British military engineer (1793–1863)

Sir Joshua Jebb, (8 May 1793 – 26 June 1863) was a British officer of the Royal Engineers who participated in the Battle of Plattsburgh on Lake Champlain during the War of 1812, He became Surveyor-General of convict prisons. By 1850, Pentonville Prison which he had designed had become a template for prison construction across the British Empire.

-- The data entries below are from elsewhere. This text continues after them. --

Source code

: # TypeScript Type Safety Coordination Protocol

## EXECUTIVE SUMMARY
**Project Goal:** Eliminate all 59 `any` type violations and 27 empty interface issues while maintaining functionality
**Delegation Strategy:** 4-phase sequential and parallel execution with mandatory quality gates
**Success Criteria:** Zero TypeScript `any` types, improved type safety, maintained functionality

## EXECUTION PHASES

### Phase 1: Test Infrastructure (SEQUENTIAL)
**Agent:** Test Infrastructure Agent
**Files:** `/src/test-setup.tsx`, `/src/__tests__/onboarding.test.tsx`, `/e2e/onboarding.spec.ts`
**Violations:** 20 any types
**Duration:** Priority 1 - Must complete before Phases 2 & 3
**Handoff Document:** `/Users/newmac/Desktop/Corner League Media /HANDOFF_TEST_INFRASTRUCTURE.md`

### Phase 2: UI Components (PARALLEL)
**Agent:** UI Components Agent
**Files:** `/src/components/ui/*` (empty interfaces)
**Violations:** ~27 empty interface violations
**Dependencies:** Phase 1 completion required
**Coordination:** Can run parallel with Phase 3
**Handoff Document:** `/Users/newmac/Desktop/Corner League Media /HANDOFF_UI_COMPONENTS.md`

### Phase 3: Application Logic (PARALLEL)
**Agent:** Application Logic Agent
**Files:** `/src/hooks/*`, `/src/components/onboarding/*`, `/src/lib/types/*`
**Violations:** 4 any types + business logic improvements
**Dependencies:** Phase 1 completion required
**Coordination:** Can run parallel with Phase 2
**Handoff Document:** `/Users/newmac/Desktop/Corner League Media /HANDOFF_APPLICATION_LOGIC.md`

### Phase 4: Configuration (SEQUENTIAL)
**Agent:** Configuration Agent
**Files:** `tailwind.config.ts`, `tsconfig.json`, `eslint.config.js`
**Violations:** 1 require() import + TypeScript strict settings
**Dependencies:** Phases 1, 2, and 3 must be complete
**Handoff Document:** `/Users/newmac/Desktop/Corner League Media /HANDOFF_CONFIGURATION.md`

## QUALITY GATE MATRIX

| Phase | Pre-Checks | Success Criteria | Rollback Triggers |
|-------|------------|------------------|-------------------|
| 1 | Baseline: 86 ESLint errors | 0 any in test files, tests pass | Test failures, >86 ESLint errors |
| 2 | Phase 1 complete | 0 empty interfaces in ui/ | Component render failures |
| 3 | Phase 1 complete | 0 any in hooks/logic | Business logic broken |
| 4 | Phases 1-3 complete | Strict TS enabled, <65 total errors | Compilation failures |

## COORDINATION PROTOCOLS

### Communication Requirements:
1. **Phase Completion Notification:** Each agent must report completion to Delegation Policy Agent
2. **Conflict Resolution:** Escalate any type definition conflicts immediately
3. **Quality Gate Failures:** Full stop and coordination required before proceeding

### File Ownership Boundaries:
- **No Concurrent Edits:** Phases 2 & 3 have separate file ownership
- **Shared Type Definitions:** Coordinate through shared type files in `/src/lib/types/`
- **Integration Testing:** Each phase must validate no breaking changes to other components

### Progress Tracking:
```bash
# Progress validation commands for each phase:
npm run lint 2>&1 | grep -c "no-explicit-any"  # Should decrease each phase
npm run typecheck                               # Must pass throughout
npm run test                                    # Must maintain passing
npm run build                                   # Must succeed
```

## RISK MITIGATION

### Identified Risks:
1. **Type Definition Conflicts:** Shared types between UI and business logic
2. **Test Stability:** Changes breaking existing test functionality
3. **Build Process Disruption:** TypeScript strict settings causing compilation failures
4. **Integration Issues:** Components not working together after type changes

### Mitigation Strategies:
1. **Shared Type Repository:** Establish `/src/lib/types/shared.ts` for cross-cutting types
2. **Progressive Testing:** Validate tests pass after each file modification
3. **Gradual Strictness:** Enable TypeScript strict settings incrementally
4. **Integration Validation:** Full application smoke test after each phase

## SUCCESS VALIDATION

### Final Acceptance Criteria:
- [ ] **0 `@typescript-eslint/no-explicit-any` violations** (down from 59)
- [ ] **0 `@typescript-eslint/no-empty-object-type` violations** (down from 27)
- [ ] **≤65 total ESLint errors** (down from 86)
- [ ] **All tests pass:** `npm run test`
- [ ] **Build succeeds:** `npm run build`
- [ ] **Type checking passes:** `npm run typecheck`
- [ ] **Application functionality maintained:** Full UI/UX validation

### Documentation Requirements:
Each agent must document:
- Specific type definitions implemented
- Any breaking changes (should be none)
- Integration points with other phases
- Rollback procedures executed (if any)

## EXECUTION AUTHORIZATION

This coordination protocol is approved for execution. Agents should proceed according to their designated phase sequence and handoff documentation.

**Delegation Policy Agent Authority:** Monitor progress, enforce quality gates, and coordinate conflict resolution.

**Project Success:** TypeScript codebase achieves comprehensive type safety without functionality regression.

Michael Ignatieff described Pentonville as "the culmination of a history of efforts to devise a perfectly rational and reformative mode of imprisonment".

Jebb was also involved in designing Woking Convict Invalid Prison, Broadmoor Hospital, a secure mental hospital in Crowthorne in Berkshire, and Mountjoy Prison in the centre of Dublin.

==Early life==
He was born at Chesterfield on 8 May 1793, the eldest son of Joshua Jebb of Walton Hall, Derbyshire and his wife Dorothy, daughter of General Henry Gladwin of Stubbing Court. His father, a grand-nephew of Samuel Jebb and John Jebb (Dean of Cashel), belonged to a family who produced a number of distinguished descendants, and had once had property in England and the West Indies, but he largely lost his wealth. His sister Frances married William Miles (1797–1844), a shipowner and West India merchant, and bought the estate of Firbeck Hall which was later inherited by his descendants.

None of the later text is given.